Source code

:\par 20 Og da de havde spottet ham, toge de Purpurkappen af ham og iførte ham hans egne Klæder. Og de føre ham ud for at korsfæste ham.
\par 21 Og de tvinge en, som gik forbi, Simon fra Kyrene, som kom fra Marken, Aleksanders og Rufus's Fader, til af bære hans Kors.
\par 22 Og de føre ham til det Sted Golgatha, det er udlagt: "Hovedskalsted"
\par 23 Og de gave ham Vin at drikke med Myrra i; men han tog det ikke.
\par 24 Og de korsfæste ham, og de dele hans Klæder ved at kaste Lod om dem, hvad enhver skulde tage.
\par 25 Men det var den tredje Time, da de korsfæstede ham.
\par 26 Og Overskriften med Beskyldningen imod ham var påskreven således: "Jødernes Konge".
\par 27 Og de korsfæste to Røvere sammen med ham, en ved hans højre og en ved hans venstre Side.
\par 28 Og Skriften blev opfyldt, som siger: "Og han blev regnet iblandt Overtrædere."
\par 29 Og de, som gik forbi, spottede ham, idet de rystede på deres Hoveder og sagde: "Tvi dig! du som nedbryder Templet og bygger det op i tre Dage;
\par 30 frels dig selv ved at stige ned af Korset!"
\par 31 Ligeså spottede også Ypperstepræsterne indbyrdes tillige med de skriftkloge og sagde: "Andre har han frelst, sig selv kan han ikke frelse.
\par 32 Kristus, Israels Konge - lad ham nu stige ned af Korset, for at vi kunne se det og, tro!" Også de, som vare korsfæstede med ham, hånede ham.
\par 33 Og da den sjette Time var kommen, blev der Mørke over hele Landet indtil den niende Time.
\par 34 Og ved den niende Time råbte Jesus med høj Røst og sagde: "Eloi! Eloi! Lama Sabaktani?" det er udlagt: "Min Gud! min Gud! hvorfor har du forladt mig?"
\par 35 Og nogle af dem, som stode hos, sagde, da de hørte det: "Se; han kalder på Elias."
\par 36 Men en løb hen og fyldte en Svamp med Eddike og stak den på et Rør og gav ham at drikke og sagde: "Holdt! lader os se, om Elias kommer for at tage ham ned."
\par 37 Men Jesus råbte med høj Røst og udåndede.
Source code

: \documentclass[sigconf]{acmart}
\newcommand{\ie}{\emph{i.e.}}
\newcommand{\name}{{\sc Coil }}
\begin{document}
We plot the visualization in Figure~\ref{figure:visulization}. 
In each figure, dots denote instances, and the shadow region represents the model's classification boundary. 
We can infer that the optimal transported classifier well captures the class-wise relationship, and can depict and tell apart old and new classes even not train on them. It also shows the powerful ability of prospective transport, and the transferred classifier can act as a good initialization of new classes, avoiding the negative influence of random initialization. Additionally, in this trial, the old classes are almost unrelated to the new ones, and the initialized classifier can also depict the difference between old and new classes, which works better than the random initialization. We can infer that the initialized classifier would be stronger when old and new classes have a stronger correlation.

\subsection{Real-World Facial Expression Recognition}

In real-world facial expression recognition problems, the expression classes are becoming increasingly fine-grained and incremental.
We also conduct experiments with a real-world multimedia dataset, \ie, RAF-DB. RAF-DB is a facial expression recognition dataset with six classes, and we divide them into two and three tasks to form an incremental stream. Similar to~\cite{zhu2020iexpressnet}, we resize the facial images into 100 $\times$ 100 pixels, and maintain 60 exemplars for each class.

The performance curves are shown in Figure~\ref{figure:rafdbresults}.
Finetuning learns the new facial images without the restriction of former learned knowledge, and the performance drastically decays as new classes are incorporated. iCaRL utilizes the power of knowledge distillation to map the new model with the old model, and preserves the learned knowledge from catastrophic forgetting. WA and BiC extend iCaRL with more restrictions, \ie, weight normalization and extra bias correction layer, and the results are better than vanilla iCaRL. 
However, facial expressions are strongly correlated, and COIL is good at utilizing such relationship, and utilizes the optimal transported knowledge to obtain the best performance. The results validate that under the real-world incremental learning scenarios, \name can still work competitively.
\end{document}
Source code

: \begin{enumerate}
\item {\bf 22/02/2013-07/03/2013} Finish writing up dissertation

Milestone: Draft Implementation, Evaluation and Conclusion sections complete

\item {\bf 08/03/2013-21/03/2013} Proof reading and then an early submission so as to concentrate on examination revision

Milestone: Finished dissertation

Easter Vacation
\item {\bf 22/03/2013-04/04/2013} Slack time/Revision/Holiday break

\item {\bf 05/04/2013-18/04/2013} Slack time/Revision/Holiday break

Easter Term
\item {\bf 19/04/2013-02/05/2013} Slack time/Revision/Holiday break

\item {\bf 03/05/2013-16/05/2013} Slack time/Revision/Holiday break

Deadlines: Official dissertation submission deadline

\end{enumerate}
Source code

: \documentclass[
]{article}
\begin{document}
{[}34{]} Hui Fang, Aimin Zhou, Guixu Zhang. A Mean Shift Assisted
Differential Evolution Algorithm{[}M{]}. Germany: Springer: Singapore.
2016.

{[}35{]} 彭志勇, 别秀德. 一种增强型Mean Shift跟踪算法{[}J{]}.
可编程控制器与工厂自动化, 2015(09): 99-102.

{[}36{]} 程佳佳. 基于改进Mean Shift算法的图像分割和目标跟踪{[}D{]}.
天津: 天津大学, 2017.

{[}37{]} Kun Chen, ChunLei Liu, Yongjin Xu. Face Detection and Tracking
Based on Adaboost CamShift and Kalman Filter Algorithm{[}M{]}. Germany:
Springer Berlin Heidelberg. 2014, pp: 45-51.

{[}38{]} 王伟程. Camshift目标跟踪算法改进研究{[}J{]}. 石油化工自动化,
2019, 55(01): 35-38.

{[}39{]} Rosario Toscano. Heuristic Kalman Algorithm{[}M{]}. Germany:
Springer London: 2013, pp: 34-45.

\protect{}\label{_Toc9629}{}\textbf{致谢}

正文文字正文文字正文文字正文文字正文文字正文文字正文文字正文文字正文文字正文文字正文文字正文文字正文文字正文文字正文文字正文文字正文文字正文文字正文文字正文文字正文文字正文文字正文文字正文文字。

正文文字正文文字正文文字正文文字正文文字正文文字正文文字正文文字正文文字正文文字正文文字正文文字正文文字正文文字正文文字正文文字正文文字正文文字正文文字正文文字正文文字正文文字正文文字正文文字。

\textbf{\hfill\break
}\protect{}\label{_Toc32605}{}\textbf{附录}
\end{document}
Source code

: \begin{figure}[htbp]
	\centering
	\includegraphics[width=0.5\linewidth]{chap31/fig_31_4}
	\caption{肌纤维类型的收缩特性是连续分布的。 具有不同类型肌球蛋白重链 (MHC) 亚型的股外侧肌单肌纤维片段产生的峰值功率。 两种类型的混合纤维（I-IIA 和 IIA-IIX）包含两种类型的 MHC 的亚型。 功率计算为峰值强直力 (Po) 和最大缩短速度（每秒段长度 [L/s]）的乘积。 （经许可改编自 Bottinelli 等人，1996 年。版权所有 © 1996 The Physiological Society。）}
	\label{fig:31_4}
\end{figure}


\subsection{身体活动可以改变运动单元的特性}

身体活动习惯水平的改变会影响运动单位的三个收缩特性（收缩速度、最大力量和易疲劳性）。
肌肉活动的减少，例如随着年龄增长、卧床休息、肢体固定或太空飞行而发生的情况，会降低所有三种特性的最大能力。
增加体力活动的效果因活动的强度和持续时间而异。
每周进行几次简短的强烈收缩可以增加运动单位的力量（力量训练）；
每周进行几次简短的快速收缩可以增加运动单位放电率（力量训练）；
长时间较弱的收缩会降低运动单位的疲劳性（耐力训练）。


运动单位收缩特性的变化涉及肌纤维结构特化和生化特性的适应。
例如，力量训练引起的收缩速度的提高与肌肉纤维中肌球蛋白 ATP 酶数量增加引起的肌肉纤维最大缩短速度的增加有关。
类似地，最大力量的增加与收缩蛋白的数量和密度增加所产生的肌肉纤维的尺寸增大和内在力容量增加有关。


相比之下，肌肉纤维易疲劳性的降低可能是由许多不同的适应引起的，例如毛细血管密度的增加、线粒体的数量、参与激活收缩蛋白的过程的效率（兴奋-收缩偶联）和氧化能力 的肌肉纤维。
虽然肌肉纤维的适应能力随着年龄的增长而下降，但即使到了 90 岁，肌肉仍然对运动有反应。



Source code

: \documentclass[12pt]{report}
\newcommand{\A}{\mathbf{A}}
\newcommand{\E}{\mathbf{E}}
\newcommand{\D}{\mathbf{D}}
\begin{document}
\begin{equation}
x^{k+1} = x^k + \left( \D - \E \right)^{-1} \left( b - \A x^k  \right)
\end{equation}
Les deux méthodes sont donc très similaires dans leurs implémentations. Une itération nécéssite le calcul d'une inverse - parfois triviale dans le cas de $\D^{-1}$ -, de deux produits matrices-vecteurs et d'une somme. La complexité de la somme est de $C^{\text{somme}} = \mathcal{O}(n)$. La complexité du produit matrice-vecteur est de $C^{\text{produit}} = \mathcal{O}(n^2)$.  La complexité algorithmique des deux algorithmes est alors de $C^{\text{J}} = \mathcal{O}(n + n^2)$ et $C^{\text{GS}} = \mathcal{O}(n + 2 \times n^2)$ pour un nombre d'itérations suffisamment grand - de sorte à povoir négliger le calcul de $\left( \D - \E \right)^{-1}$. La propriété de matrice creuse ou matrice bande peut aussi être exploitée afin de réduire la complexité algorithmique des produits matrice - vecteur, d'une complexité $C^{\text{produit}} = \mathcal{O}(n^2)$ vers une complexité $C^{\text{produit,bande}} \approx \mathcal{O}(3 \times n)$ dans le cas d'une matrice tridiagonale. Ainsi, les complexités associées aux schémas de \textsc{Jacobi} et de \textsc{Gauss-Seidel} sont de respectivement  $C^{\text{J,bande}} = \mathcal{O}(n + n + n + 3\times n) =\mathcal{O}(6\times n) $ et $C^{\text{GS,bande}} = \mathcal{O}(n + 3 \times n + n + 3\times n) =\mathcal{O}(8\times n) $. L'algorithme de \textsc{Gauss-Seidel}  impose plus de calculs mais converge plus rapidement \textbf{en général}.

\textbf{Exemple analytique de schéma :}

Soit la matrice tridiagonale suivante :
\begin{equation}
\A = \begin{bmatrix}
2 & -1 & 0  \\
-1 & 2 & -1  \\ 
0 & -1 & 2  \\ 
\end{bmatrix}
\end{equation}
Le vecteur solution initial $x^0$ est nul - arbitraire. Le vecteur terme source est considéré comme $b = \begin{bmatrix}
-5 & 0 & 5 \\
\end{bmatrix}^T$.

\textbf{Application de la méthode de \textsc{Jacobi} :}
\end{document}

## What you will do
All lines with the word "Slack" should be copied from the material above.

## Problem solution
\item {\bf 22/03/2013-04/04/2013} Slack time/Revision/Holiday break
\item {\bf 05/04/2013-18/04/2013} Slack time/Revision/Holiday break
\item {\bf 19/04/2013-02/05/2013} Slack time/Revision/Holiday break
\item {\bf 03/05/2013-16/05/2013} Slack time/Revision/Holiday break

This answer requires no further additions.